I John 3, Children of God

The apostle John says that we are children of God and are very different from the world.

Commentator John Stott says this passage is a continuation from 2:28. The section I John 2:28-3:10 discuss the moral test: righteousness, obedience to God. It compares righteousness to knowledge.

1 John 3: 1-3 Children of God
How great is the love the Father has lavished on us, that we should be called children of God! And that is what we are! The reason the world does not know us is that it did not know him.

Dear friends, now we are children of God, and what we will be has not yet been made known. But we know that when he appears, we shall be like him, for we shall see him as he is. Everyone who has this hope in him purifies himself, just as he is pure.

The opening Greek words translated here "How great" mean literally, "of what country!" A modern usage might be "Out of this world is the love ..."

How will we be like him? Physically? Will we have the same physical body he has? John does not know what we will be like, after this new appearance of Jesus, but is content to wait for this change.

1 John 3: 4-6 Children of God don't continue in sin
Everyone who sins breaks the law; in fact, sin is lawlessness. But you know that he appeared so that he might take away our sins. And in him is no sin. No one who lives in him keeps on sinning. No one who continues to sin has either seen him or known him.

How is sin defined? (Is this helpful?)  What appearance is being discussed here?
Do we continue in sin? What does that mean?

This chapter has an emphasis on "appearances" -- Jesus did appear; he will appear again; we will have a certain appearance....  Even the World has a certain appearance.

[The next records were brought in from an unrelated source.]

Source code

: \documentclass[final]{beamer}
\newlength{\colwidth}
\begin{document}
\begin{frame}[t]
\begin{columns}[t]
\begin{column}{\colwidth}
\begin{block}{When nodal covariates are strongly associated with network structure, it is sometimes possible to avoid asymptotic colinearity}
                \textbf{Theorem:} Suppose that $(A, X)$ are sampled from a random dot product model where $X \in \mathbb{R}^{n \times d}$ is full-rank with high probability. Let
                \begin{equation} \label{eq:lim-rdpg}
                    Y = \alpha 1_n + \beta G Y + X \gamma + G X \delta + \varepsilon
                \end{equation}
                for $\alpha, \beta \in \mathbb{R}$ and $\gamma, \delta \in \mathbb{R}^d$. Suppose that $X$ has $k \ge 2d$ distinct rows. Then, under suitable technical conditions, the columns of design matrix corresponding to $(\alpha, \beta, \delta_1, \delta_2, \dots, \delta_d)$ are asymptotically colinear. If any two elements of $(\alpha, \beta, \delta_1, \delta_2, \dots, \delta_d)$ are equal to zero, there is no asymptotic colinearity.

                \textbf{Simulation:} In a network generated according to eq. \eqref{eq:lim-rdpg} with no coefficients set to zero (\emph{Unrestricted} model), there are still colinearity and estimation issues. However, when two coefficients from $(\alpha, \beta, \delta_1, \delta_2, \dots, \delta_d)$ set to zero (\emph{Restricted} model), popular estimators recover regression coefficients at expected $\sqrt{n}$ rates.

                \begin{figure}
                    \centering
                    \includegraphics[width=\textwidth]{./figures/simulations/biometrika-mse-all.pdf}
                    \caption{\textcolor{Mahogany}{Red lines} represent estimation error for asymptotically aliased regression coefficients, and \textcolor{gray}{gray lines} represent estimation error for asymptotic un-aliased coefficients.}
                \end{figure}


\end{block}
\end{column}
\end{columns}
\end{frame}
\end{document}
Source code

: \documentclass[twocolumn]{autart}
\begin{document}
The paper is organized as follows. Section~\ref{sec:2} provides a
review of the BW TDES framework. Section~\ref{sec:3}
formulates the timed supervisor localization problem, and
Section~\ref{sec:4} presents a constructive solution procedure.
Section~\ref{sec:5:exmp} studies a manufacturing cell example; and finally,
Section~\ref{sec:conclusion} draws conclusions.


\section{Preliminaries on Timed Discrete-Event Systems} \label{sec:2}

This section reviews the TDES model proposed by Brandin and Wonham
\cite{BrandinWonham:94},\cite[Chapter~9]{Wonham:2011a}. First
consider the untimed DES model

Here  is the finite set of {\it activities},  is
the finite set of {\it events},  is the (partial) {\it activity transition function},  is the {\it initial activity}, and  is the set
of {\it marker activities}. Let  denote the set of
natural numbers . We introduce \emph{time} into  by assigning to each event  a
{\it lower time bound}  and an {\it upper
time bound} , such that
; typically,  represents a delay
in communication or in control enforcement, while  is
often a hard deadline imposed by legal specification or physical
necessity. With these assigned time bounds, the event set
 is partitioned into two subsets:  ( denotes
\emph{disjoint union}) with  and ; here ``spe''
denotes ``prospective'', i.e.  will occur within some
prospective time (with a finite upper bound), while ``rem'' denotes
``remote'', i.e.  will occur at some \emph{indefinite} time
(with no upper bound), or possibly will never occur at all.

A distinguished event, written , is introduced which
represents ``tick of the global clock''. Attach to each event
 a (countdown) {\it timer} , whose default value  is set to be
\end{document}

1 John 3: 7-10, We follow our true father
Dear children, do not let anyone lead you astray. He who does what is right is righteous, just as he is righteous. He who does what is sinful is of the devil, because the devil has been sinning from the beginning. The reason the Son of God appeared was to destroy the devil's work.

No one who is born of God will continue to sin, because God's seed remains in him; he cannot go on sinning, because he has been born of God. This is how we know who the children of God are and who the children of the devil are: Anyone who does not do what is right is not a child of God; nor is anyone who does not love his brother.

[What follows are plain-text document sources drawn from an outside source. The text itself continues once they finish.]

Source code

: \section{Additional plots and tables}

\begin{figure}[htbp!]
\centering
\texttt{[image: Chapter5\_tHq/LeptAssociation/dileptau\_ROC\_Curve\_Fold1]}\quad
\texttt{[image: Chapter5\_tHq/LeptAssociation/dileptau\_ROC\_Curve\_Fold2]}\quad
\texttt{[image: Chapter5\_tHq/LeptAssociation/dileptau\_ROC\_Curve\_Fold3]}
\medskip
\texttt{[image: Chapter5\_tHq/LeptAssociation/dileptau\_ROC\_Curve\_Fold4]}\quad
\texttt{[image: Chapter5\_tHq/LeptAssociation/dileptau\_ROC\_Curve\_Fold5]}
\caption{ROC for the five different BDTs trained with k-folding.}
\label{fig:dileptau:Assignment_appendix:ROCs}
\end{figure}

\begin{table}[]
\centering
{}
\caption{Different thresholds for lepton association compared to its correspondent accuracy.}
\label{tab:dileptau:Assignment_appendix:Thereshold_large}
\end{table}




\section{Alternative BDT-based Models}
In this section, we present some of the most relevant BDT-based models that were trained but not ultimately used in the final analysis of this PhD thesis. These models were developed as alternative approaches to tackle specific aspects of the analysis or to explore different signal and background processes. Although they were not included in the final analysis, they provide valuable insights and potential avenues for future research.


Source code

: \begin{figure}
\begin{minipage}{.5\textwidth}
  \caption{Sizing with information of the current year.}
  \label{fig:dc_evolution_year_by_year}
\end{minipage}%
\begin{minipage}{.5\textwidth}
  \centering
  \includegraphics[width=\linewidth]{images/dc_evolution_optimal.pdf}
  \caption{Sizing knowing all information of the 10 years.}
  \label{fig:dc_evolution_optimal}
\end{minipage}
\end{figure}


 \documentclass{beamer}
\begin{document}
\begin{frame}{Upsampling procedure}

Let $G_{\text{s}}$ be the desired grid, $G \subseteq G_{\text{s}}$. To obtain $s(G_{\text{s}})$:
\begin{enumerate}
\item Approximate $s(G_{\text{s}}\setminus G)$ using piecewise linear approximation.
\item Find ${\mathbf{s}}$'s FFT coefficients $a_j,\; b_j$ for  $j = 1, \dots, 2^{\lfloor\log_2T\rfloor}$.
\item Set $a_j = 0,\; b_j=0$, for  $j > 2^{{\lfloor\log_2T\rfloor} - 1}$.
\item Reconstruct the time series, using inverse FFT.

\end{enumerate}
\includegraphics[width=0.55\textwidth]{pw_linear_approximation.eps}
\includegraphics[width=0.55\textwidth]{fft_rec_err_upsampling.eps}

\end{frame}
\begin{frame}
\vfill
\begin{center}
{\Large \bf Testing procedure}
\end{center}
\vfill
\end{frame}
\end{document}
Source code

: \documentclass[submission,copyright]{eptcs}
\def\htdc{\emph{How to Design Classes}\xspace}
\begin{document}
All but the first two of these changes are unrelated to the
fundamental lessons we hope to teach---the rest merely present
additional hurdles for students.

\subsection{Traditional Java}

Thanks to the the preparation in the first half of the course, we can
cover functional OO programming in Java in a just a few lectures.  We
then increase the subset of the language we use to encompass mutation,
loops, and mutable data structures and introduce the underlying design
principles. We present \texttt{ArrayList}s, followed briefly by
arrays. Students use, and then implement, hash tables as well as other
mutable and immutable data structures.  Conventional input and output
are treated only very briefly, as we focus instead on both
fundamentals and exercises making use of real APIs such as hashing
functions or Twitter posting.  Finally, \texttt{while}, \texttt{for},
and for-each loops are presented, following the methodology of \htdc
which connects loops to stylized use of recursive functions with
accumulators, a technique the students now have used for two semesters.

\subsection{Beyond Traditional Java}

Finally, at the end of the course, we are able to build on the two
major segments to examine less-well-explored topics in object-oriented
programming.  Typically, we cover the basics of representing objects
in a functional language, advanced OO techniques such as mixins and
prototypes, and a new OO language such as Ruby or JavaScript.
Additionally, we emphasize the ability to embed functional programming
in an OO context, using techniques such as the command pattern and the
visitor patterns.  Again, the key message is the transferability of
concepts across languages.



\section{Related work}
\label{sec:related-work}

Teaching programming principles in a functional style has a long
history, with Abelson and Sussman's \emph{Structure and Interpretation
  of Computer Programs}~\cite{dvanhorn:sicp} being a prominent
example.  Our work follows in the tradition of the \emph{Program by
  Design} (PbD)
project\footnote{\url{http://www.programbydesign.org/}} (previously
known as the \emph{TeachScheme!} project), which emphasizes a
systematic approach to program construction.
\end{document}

Why did Jesus first appear?

Verse 9, "No one who is born of God continues in sin..." is intended to be reassuring. Sin is against God's nature and therefore against the nature of the Christian.  One cannot "pretend" about sin -- one cannot commit sin with actions but say (as the gnostics did) that one's heart could remain pure.

1 John 3: 11-18 Our actions are tested by love
This is the message you heard from the beginning: We should love one another. Do not be like Cain, who belonged to the evil one and murdered his brother. And why did he murder him? Because his own actions were evil and his brother's were righteous.

Do not be surprised, my brothers, if the world hates you. We know that we have passed from death to life, because we love our brothers. Anyone who does not love remains in death. Anyone who hates his brother is a murderer, and you know that no murderer has eternal life in him.

This is how we know what love is: Jesus Christ laid down his life for us. And we ought to lay down our lives for our brothers. If anyone has material possessions and sees his brother in need but has no pity on him, how can the love of God be in him?

Dear children, let us not love with words or tongue but with actions and in truth.

This passage covers the social test: love.

There are two models here: Cain and Jesus. (Similar to Adam and Jesus in Paul's letter to the Romans.)

1 John 3: 19-24 God in our hearts
This then is how we know that we belong to the truth, and how we set our hearts at rest in his presence whenever our hearts condemn us. For God is greater than our hearts, and he knows everything.

Dear friends, if our hearts do not condemn us, we have confidence before God and receive from him anything we ask, because we obey his commands and do what pleases him.

And this is his command: to believe in the name of his Son, Jesus Christ, and to love one another as he commanded us. Those who obey his commands live in him, and he in them. And this is how we know that he lives in us: We know it by the Spirit he gave us.

How do our hears condemn us? Is the condemnation legitimate, accurate?
Do these paragraphs conflict?
What is the meaning of verses 19-20?

Answers to prayer are emphasized again here. What are the requirements?